§ Data excerpts
▬▬▬

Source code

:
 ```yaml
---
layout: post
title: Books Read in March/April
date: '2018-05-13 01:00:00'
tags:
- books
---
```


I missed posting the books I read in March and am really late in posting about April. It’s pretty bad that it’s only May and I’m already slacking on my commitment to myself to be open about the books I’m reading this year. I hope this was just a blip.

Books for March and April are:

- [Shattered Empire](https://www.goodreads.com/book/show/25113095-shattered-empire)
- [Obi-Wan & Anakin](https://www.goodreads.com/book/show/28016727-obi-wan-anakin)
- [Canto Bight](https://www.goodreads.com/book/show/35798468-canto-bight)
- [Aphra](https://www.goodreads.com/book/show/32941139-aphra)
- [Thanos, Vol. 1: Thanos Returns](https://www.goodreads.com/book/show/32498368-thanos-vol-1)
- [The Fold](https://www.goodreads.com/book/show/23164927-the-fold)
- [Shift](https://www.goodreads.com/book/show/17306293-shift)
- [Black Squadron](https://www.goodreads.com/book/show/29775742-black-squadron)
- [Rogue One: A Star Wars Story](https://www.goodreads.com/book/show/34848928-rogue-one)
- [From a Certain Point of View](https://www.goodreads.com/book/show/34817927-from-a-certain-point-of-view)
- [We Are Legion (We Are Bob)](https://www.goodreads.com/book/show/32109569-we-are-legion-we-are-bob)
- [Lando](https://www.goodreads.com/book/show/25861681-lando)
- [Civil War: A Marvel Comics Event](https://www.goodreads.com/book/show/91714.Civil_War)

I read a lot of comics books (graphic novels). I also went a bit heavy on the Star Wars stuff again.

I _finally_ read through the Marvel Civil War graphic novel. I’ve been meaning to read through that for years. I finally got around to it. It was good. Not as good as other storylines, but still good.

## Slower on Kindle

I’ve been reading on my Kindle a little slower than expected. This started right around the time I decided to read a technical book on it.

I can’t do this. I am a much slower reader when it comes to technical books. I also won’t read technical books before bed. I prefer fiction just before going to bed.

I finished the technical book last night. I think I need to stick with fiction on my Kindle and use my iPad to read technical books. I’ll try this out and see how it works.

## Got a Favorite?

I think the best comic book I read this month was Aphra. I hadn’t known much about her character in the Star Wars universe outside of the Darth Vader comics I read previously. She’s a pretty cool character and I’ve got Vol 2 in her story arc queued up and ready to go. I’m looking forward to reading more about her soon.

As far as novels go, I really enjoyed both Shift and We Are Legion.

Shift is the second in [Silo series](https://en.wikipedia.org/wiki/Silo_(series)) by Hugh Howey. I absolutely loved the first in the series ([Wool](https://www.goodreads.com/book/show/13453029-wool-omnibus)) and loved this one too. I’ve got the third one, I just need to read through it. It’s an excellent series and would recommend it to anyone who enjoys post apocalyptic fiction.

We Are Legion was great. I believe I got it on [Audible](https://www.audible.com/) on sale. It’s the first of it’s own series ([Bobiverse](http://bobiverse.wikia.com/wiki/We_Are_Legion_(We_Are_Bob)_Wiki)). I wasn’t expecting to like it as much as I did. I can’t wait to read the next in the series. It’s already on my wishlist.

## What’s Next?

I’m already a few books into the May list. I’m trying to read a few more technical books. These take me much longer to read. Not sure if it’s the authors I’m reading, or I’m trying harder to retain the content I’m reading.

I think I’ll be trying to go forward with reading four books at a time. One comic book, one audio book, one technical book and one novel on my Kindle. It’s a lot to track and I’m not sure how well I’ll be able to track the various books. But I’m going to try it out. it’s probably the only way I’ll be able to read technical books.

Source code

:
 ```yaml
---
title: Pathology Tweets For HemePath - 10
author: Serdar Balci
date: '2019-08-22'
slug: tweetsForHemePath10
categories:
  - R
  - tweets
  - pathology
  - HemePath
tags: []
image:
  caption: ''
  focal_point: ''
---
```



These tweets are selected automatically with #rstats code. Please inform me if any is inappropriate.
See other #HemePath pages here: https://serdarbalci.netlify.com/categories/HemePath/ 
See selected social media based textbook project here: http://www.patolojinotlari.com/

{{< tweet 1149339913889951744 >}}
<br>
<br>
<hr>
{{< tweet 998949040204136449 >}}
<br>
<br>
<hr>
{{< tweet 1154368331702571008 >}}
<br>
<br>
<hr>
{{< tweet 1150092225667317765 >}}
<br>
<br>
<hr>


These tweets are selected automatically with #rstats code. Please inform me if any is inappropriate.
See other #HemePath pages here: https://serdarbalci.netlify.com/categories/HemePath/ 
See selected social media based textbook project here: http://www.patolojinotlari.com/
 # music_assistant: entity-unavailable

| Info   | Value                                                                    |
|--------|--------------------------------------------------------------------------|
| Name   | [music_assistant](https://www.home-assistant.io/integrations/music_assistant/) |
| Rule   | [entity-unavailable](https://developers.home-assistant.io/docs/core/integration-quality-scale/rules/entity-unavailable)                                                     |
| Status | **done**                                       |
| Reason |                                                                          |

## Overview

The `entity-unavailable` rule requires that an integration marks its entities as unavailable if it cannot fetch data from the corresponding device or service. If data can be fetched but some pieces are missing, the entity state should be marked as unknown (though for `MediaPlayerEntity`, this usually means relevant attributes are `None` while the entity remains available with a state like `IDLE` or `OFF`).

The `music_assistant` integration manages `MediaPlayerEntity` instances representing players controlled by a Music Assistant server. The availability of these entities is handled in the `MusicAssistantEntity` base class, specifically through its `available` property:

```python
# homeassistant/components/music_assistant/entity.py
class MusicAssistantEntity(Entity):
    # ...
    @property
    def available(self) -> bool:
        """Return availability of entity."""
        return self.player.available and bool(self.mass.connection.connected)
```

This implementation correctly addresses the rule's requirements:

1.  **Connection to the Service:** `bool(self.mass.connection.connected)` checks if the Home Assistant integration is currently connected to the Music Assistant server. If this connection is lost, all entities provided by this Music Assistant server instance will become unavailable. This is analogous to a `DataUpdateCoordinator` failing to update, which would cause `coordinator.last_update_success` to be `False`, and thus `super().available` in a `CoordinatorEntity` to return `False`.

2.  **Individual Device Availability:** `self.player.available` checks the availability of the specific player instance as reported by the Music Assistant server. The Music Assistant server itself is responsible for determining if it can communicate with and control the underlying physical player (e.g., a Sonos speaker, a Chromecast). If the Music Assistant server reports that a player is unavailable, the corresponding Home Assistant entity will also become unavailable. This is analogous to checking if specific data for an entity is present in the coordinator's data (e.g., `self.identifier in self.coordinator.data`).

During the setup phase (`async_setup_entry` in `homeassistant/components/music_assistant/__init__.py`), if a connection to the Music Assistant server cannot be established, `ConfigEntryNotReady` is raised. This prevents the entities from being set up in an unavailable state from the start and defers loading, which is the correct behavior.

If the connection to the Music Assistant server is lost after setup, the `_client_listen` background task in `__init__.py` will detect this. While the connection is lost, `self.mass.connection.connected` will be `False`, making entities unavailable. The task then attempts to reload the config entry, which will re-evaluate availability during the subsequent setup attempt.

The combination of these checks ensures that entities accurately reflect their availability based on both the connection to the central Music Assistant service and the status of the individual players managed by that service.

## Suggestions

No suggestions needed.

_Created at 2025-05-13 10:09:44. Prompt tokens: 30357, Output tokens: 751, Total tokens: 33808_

▬▬▬

§ WHAT TO WORK ON
Scan the data above for the string "going" and copy each line where it appears.

§ TASK OUTPUT
I can’t do this. I am a much slower reader when it comes to technical books. I also won’t read technical books before bed. I prefer fiction just before going to bed.
I think I’ll be trying to go forward with reading four books at a time. One comic book, one audio book, one technical book and one novel on my Kindle. It’s a lot to track and I’m not sure how well I’ll be able to track the various books. But I’m going to try it out. it’s probably the only way I’ll be able to read technical books.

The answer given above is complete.